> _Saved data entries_
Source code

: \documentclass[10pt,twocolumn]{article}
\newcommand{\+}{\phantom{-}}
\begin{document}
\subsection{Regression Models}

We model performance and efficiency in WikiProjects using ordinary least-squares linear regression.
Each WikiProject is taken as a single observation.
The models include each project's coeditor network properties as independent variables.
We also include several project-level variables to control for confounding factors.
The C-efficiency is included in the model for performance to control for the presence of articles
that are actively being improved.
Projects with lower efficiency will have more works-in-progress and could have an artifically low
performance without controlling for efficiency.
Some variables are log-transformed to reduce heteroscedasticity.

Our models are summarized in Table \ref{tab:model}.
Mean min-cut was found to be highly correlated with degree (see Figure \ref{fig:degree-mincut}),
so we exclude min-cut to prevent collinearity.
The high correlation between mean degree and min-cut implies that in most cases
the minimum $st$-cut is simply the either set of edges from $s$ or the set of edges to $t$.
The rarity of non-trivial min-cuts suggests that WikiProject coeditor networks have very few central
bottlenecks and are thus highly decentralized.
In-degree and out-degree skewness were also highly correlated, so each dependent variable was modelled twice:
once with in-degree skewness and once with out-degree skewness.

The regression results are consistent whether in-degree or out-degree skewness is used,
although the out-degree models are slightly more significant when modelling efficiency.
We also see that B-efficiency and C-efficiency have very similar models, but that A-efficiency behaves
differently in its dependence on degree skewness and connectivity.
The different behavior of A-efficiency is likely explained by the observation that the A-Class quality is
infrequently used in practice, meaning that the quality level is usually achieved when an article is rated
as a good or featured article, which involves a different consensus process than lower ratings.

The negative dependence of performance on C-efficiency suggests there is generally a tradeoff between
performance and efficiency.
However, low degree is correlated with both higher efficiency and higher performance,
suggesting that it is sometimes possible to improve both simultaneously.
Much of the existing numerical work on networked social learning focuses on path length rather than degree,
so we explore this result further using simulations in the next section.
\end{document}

...

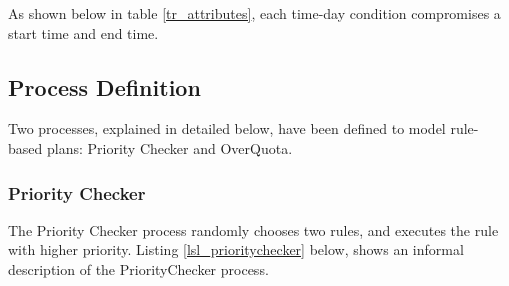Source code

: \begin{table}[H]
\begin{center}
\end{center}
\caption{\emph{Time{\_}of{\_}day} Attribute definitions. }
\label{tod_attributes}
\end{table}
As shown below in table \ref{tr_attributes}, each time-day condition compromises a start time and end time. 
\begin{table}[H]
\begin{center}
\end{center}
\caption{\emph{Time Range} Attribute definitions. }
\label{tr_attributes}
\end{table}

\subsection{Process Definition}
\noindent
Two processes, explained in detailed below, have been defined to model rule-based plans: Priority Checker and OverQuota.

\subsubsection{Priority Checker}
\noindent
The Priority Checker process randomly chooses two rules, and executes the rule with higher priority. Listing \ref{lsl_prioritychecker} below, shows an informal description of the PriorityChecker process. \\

> _ASSIGNMENT_
From the entries above, return exactly the line containing "performance without controlling", the line containing "differently in its", and all lines between, and nothing else.

> _ANSWER FOR THE TASK_
performance without controlling for efficiency.
Some variables are log-transformed to reduce heteroscedasticity.

Our models are summarized in Table \ref{tab:model}.
Mean min-cut was found to be highly correlated with degree (see Figure \ref{fig:degree-mincut}),
so we exclude min-cut to prevent collinearity.
The high correlation between mean degree and min-cut implies that in most cases
the minimum $st$-cut is simply the either set of edges from $s$ or the set of edges to $t$.
The rarity of non-trivial min-cuts suggests that WikiProject coeditor networks have very few central
bottlenecks and are thus highly decentralized.
In-degree and out-degree skewness were also highly correlated, so each dependent variable was modelled twice:
once with in-degree skewness and once with out-degree skewness.

The regression results are consistent whether in-degree or out-degree skewness is used,
although the out-degree models are slightly more significant when modelling efficiency.
We also see that B-efficiency and C-efficiency have very similar models, but that A-efficiency behaves
differently in its dependence on degree skewness and connectivity.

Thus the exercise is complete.